Extending built-in functions

We discussed briefly in Chapter 3, When Objects Are Alike, how built-in data types can be extended using inheritance. Now, we'll go into more detail as to when we would want to do that.

When we have a built-in container object that we want to add functionality to, we have two options. We can either create a new object, which holds that container as an attribute (composition), or we can subclass the built-in object and add or adapt methods on it to do what we want (inheritance).

Composition is usually the best alternative if all we want to do is use the container to store some objects using that container's features. That way, it's easy to pass that data structure into other methods and they will know how to interact with it. But we need to use inheritance if we want to change the way the container actually works. For example, if we want to ensure every item in a list is a string with exactly five characters, we need to extend list and override the append() method to raise an exception for invalid input.
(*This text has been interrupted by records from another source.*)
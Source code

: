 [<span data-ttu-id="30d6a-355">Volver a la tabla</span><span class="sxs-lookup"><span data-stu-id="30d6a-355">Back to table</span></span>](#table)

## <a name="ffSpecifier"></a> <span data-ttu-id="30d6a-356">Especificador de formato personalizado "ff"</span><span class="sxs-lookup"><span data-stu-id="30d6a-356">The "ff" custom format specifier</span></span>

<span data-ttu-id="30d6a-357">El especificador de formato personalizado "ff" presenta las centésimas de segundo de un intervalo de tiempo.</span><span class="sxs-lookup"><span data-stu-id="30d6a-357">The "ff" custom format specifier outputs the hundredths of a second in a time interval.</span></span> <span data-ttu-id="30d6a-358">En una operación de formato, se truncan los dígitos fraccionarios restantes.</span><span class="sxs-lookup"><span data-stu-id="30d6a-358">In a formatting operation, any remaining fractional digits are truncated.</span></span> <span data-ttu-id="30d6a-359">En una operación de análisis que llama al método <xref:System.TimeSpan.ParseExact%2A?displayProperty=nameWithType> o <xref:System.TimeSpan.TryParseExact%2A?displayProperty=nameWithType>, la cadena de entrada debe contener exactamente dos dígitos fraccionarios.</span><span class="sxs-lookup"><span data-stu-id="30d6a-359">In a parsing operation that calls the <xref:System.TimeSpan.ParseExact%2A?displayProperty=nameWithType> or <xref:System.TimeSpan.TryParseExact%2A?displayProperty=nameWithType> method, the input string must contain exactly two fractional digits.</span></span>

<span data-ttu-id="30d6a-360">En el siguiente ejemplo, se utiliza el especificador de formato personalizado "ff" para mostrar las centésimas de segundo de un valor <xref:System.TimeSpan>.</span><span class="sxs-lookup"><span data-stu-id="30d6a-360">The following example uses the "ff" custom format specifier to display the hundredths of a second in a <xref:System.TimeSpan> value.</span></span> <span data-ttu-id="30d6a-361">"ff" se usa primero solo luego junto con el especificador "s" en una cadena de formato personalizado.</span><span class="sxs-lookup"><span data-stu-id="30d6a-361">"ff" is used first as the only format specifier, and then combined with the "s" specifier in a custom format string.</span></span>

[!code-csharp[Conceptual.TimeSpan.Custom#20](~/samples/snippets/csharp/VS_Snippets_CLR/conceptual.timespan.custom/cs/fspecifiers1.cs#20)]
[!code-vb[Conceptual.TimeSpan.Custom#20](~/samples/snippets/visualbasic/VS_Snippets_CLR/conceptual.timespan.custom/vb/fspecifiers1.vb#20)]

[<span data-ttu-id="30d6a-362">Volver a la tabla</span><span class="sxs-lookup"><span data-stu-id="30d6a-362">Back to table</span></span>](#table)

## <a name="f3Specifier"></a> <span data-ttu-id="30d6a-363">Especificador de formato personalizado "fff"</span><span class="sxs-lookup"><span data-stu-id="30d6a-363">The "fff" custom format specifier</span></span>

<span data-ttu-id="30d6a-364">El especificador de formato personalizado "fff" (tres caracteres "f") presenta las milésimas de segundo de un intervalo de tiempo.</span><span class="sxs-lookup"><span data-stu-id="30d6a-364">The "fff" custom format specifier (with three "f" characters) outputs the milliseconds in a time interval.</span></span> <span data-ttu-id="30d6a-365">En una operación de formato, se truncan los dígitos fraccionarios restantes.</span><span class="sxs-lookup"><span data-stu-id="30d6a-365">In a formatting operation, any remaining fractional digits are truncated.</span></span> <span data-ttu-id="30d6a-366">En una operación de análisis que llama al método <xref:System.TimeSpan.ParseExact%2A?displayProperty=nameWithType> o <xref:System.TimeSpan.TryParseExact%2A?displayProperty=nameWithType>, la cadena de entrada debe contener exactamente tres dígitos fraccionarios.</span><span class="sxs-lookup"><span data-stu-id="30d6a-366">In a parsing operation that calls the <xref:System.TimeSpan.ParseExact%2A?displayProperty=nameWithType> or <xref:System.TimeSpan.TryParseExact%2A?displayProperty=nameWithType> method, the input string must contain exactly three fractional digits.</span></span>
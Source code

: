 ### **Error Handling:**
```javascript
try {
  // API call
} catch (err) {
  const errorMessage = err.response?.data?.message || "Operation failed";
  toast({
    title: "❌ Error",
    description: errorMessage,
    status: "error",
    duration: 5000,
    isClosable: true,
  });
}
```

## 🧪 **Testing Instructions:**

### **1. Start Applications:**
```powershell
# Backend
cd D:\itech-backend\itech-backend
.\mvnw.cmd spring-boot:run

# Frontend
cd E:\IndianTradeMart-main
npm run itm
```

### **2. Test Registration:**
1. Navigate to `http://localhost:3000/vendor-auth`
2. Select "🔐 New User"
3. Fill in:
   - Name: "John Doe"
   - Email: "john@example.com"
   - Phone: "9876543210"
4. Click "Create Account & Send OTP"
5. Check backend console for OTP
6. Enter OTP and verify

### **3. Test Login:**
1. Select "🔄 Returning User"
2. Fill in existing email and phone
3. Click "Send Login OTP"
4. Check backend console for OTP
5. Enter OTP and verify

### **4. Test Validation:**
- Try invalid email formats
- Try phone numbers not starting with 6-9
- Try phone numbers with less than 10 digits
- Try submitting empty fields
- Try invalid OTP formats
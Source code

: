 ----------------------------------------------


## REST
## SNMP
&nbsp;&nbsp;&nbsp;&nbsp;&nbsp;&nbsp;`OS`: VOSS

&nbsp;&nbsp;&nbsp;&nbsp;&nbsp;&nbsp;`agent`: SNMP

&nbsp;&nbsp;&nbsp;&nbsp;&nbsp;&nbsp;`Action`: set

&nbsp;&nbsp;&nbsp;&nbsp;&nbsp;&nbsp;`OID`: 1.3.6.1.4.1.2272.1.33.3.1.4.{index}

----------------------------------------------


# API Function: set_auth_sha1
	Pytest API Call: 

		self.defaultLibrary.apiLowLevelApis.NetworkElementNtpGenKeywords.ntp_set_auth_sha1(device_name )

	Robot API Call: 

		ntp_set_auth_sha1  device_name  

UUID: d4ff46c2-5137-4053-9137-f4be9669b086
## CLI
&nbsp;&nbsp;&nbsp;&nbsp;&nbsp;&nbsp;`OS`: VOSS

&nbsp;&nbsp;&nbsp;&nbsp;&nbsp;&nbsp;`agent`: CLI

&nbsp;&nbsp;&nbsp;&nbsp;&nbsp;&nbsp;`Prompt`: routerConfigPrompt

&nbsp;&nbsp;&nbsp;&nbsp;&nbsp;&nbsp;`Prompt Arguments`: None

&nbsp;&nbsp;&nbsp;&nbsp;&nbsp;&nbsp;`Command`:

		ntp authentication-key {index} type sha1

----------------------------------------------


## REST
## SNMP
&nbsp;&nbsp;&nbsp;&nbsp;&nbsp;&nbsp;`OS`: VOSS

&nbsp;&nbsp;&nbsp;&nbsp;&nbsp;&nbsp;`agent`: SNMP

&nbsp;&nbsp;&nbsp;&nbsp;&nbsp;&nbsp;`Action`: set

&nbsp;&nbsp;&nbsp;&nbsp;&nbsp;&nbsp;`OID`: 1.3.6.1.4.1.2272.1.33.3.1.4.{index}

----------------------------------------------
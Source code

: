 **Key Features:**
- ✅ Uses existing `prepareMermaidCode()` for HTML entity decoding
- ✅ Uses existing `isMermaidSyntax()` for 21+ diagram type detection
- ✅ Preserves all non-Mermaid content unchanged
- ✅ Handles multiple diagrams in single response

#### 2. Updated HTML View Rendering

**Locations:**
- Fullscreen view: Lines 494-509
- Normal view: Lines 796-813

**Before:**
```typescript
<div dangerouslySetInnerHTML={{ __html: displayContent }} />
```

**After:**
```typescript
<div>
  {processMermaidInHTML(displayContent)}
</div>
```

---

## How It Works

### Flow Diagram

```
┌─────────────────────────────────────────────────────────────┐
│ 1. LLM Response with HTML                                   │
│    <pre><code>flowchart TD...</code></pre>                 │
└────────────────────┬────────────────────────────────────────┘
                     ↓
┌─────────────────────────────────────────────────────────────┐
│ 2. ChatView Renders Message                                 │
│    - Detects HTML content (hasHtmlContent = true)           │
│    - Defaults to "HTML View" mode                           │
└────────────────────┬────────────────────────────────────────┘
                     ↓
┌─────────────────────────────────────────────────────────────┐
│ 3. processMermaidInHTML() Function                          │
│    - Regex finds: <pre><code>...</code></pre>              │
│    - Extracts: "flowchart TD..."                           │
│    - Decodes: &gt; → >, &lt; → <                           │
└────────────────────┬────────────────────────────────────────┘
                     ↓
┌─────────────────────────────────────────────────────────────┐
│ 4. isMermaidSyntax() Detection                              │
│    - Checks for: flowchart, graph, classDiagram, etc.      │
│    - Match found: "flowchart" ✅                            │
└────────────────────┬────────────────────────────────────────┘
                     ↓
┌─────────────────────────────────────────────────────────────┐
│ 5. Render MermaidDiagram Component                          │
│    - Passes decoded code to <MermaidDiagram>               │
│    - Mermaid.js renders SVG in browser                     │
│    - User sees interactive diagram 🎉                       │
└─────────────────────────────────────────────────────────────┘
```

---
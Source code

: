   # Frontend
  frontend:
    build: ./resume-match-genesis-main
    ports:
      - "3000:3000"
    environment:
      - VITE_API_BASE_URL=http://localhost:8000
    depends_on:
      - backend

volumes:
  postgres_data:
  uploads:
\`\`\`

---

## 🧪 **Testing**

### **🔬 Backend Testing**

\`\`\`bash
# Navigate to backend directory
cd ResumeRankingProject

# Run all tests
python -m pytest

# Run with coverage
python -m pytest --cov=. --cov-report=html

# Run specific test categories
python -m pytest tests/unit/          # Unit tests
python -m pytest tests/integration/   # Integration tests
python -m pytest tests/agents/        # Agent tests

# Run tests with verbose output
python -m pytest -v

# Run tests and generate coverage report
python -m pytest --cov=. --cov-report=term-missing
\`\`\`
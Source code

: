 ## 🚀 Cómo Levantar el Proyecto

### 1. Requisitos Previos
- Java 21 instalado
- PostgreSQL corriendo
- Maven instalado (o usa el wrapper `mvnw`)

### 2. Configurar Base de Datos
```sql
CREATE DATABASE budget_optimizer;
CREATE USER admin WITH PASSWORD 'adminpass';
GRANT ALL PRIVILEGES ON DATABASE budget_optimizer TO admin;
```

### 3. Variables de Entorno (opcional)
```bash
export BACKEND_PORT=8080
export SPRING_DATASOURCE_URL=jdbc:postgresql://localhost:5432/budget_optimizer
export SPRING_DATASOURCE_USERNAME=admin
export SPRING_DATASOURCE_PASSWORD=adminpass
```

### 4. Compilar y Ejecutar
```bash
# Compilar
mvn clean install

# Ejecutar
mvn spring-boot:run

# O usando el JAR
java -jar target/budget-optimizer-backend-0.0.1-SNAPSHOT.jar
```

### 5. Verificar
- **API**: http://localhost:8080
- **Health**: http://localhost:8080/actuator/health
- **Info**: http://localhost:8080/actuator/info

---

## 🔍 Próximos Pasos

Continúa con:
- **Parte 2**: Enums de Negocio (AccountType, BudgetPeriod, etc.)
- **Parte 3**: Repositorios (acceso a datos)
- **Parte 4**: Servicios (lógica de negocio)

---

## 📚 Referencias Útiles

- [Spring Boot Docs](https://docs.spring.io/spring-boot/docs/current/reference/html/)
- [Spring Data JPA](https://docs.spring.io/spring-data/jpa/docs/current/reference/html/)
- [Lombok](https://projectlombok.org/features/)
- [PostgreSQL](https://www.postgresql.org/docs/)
We'd also minimally have to override __setitem__(self,index,value), a special method on lists that is called whenever we use the x[index]="value" syntax, and the extend() method.

Yes, lists are objects. All that special non-object-oriented looking syntax we've been looking at for accessing lists or dictionary keys, looping over containers, and similar tasks, is actually syntactic sugar that maps to an object-oriented paradigm underneath. We might ask the Python designers why they did this. Isn't object-oriented programming always better? That question is easy to answer. In the following hypothetical examples, which is easier to read, as a programmer? Which requires less typing?:

c = a + b 
c = a.add(b) 
 
l[0] = 5 
l.setitem(0, 5) 
d[key] = value 
d.setitem(key, value) 
 
for x in alist: 
    #do something with x 
it = alist.iterator() 
while it.has_next(): 
    x = it.next() 
    #do something with x

The highlighted sections show what object-oriented code might look like (in practice, these methods actually exist as special double-underscore methods on associated objects). Python programmers agree that the non-object-oriented syntax is easier both to read and to write. Yet all of the preceding Python syntaxes map to object-oriented methods underneath the hood. These methods have special names (with double-underscores before and after) to remind us that there is a better syntax out there. However, it gives us the means to override these behaviors. For example, we can make a special integer that always returns 0 when we add two of them together, demonstrated as follows:

class SillyInt(int): 
    def __add__(self, num): 
        return 0

This is an extremely bizarre thing to do, granted, but it perfectly illustrates these object-oriented principles in action:

>>> a = SillyInt(1)
>>> b = SillyInt(2)
>>> a + b
0

The awesome thing about the __add__ method is that we can add it to any class we write, and if we use the + operator on instances of that class, it will be called. This is how string, tuple, and list concatenation works, for example.

This is true of all the special methods. If we want to use xinmyobj syntax for a custom-defined object, we can implement __contains__. If we want to use the myobj[i]=value syntax, we supply a __setitem__ method, and if we want to use something=myobj[i], we implement __getitem__.

There are 33 of these special methods in the list class. We can use the dir function to see all of them, as follows:

>>> dir(list)

['__add__', '__class__', '__contains__', '__delattr__','__delitem__', '__doc__', '__eq__', '__format__', '__ge__', '__getattribute__', '__getitem__', '__gt__', '__hash__', '__iadd__', '__imul__', '__init__', '__iter__', '__le__', '__len__', '__lt__', '__mul__', '__ne__', '__new__', '__reduce__', '__reduce_ex__', '__repr__', '__reversed__', '__rmul__', '__setattr__', '__setitem__', '__sizeof__', '__str__', '__subclasshook__', 'append', 'count', 'extend', 'index', 'insert', 'pop', 'remove', 'reverse', 'sort'

Furthermore, if we desire additional information on how any of these methods work, we can use the help function:

>>> help(list.__add__)
Help on wrapper_descriptor:
   
__add__(self, value, /)
    Return self+value.

The + operator on lists concatenates two lists. We don't have room to discuss all of the available special functions in this book, but you are now able to explore all this functionality with dir and help. The official online Python reference (https://docs.python.org/3/) has plenty of useful information as well. Focus especially on the abstract base classes discussed in the collections module.

So, to get back to the earlier point about when we would want to use composition versus inheritance: if we need to somehow change any of the methods on the class, including the special methods, we definitely need to use inheritance. If we used composition, we could write methods that perform the validation or alterations and ask the caller to use those methods, but there is nothing stopping them from accessing the property directly. They could insert an item into our list that does not have five characters, and that might confuse other methods in the list.

Often, the need to extend a built-in data type is an indication that we're using the wrong sort of data type. It is not always the case, but if we are looking to extend a built-in, we should carefully consider whether or not a different data structure would be more suitable.